Mais avant cela, en ce jour, il est nécessaire d'avoir une pensée pour le dernier Prince impérial de France, mort il y a 133 ans, le 1er juin 1879 : Son Altesse impériale le prince Napoléon Eugène (Louis Jean Joseph Bonaparte), de jure Napoléon IV.

Le Prince impérial est né le 16 mars 1856, alors que se tenait le congrès de Paris, négociant les modalités de la fin de la guerre de Crimée, apogée diplomatique du Second Empire.
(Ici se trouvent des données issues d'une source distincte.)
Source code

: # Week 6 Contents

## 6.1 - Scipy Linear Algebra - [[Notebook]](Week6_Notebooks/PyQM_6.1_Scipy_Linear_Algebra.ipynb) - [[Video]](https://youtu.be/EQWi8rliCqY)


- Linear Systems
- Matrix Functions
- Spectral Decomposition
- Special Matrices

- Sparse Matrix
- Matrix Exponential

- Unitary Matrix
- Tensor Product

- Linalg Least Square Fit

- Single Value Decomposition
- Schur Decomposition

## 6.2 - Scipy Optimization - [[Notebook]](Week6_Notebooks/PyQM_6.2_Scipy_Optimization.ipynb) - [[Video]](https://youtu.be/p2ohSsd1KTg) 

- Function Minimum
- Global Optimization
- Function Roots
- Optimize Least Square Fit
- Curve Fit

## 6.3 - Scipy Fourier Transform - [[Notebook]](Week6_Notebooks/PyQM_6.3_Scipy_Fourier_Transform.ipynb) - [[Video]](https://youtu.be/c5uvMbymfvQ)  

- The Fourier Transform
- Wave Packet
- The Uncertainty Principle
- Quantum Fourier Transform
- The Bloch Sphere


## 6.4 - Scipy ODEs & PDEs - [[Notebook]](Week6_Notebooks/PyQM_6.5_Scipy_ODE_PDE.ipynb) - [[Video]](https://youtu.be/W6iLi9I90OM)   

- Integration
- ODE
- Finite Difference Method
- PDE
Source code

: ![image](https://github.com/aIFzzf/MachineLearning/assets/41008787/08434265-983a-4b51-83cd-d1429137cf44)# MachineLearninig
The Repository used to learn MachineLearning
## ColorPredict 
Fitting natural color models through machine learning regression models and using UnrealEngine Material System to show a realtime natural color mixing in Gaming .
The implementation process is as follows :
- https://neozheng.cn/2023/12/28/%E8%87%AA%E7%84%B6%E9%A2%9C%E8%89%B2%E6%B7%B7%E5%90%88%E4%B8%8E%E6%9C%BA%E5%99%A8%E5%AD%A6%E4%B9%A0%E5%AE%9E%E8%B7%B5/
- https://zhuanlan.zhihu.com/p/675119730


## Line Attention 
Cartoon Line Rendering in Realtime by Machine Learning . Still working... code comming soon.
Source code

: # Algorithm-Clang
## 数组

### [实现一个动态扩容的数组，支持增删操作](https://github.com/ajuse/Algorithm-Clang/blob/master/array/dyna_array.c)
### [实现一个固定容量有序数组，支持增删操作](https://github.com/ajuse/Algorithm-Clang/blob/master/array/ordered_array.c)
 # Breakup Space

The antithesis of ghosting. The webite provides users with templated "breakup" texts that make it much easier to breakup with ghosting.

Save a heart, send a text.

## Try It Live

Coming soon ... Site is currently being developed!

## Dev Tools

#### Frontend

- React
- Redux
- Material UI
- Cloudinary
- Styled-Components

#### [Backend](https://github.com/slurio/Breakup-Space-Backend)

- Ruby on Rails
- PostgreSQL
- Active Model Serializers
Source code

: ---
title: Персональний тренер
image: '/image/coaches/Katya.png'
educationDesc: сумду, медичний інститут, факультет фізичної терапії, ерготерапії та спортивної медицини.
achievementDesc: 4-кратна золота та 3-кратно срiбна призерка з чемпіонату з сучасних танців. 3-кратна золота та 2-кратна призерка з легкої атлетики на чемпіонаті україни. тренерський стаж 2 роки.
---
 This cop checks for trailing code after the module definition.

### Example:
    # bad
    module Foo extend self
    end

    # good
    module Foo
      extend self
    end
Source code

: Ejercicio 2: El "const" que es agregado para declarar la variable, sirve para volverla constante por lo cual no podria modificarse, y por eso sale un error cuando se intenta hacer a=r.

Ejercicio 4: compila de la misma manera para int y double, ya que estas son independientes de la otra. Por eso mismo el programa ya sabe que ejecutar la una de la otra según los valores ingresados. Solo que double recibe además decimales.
Napoléon III venait de réussir à redonner à la France sa place légitime dans le concert des Nations, et la providence donnait, à lui et à son épouse, l'impératrice Eugénie, un héritier. L'Empire naissait sous de bons auspices, tout comme ce jeune prince, successeur désigné de l'étincelante couronne des Napoléon.


Son baptême, le 14 juin suivant, à Notre-Dame de Paris, fut, selon les propres mots de son père, un véritable sacre. Son parrain est le pape Pie IX et sa marraine la reine de Suède, Joséphine de Beauharnais, la fille d'Eugène, d'où son nom complet : Napoléon Eugène (pour sa mère Eugénie) Louis (pour son père Louis-Napoléon) Jean (pour son parrain Giovanni) Joseph (pour sa marraine Joséphine). Son prénom usuel sera Louis, et son surnom Loulou.

Les quatorze premières années de sa vie sont celles de l'héritier de l'un des trônes les plus glorieux de toute l'Histoire.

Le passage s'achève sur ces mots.